Nur der ist den Franzosen recht – zumindest lautet so der Werbeslogan für eine der bekanntesten französischen Sorten von Dijonsenf („Il n'y a que Maille qui m'aille“). In Dijon wird dieser allerdings schon seit einigen Jahren nicht mehr hergestellt. Nachdem der Senfhersteller Amora-Maille vom Lebensmittelkonzern Unilever übernommen wurde, sperrte dieser im Jahr 2009 die letzte von einst mehreren Dutzend Senffabriken in Dijon zu – und verlegte die Produktion aus Kostengründen nach Chevigny, einen Vorort fünf Kilometer vor der Burgunderstadt.

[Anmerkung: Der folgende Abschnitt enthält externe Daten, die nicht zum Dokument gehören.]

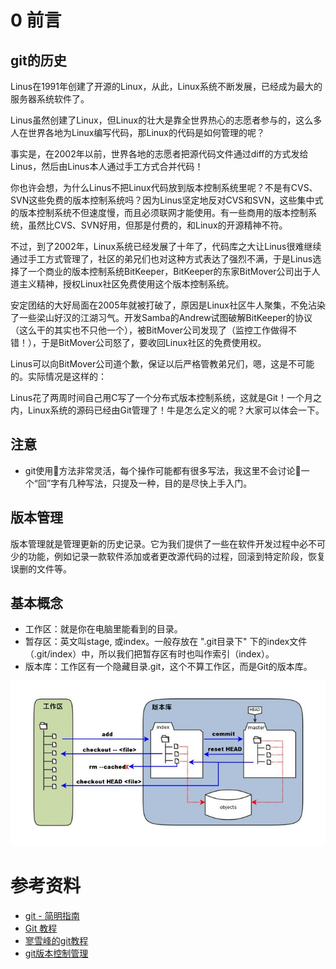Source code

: # 0 前言
## git的历史
Linus在1991年创建了开源的Linux，从此，Linux系统不断发展，已经成为最大的服务器系统软件了。

Linus虽然创建了Linux，但Linux的壮大是靠全世界热心的志愿者参与的，这么多人在世界各地为Linux编写代码，那Linux的代码是如何管理的呢？

事实是，在2002年以前，世界各地的志愿者把源代码文件通过diff的方式发给Linus，然后由Linus本人通过手工方式合并代码！

你也许会想，为什么Linus不把Linux代码放到版本控制系统里呢？不是有CVS、SVN这些免费的版本控制系统吗？因为Linus坚定地反对CVS和SVN，这些集中式的版本控制系统不但速度慢，而且必须联网才能使用。有一些商用的版本控制系统，虽然比CVS、SVN好用，但那是付费的，和Linux的开源精神不符。

不过，到了2002年，Linux系统已经发展了十年了，代码库之大让Linus很难继续通过手工方式管理了，社区的弟兄们也对这种方式表达了强烈不满，于是Linus选择了一个商业的版本控制系统BitKeeper，BitKeeper的东家BitMover公司出于人道主义精神，授权Linux社区免费使用这个版本控制系统。

安定团结的大好局面在2005年就被打破了，原因是Linux社区牛人聚集，不免沾染了一些梁山好汉的江湖习气。开发Samba的Andrew试图破解BitKeeper的协议（这么干的其实也不只他一个），被BitMover公司发现了（监控工作做得不错！），于是BitMover公司怒了，要收回Linux社区的免费使用权。

Linus可以向BitMover公司道个歉，保证以后严格管教弟兄们，嗯，这是不可能的。实际情况是这样的：

Linus花了两周时间自己用C写了一个分布式版本控制系统，这就是Git！一个月之内，Linux系统的源码已经由Git管理了！牛是怎么定义的呢？大家可以体会一下。

## 注意
* git使用方法非常灵活，每个操作可能都有很多写法，我这里不会讨论一个“回”字有几种写法，只提及一种，目的是尽快上手入门。

## 版本管理
版本管理就是管理更新的历史记录。它为我们提供了一些在软件开发过程中必不可少的功能，例如记录一款软件添加或者更改源代码的过程，回滚到特定阶段，恢复误删的文件等。

## 基本概念
* 工作区：就是你在电脑里能看到的目录。
* 暂存区：英文叫stage, 或index。一般存放在 ".git目录下" 下的index文件（.git/index）中，所以我们把暂存区有时也叫作索引（index）。
* 版本库：工作区有一个隐藏目录.git，这个不算工作区，而是Git的版本库。

![](work_index_ver.jpg)


# 参考资料
* [git - 简明指南](http://www.runoob.com/manual/git-guide/)
* [Git 教程](http://www.runoob.com/git/git-tutorial.html)
* [寥雪峰的git教程](https://www.liaoxuefeng.com/wiki/0013739516305929606dd18361248578c67b8067c8c017b000/)
* [git版本控制管理](https://www.amazon.cn/%E5%9B%BE%E4%B9%A6/dp/B00U42VM7Y/ref=sr_1_1?ie=UTF8&qid=1501466981&sr=8-1&keywords=git)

Dijonsenf darf der scharfe Tafelsenf trotzdem heißen: Seit einem Rechtsstreit zwischen Pariser und Burgunder Senfherstellern im Jahr 1937 ist nämlich klar: „Moutarde de Dijon“ ist keine geschützte Herkunftsbezeichnung – sondern ein Rezept. Verwendet werden für diesen Senf nur die besonders scharfen braunen oder schwarzen Senfkörner. Und die Besonderheit: Statt mit Essig wird der originale Dijonsenf mit Verjus hergestellt, dem sauren Saft unreifer Weintrauben, der im Geschmack deutlich milder ist als Essig. Der Legende nach soll sich das der Dijoner Senfproduzent Jean Naigeon im Jahr 1752 haben einfallen lassen. Mittlerweile produzieren auch Nicht-Franzosen den extrascharfen Dijonsenf, vom österreichischen Mautner-Markhof bis zum Düsseldorfer Löwensenf haben ihn eigentlich alle im Programm.

Dijongate um Obama

Auch in Washington sitzt ein Liebhaber des Dijonsenfs. Nachdem US-Präsident Barack Obama bei seinem ersten Flug mit der Air Force One vergeblich nach dem scharfen Senf gefragt hatte, bekam er sogleich ein Paket aus Frankreich. Dass er beim Burgeressen mit Vizepräsident Joe Biden zu seinem Burger einmal vor laufender Kamera nach Dijonsenf verlangte, sorgte dagegen für böses Blut. Mehreren konservativen Kommentatoren passte das gar nicht: Der Demokrat Obama halte sich wohl für etwas Besseres. Ein echter Mann des Volkes hätte Ketchup genommen.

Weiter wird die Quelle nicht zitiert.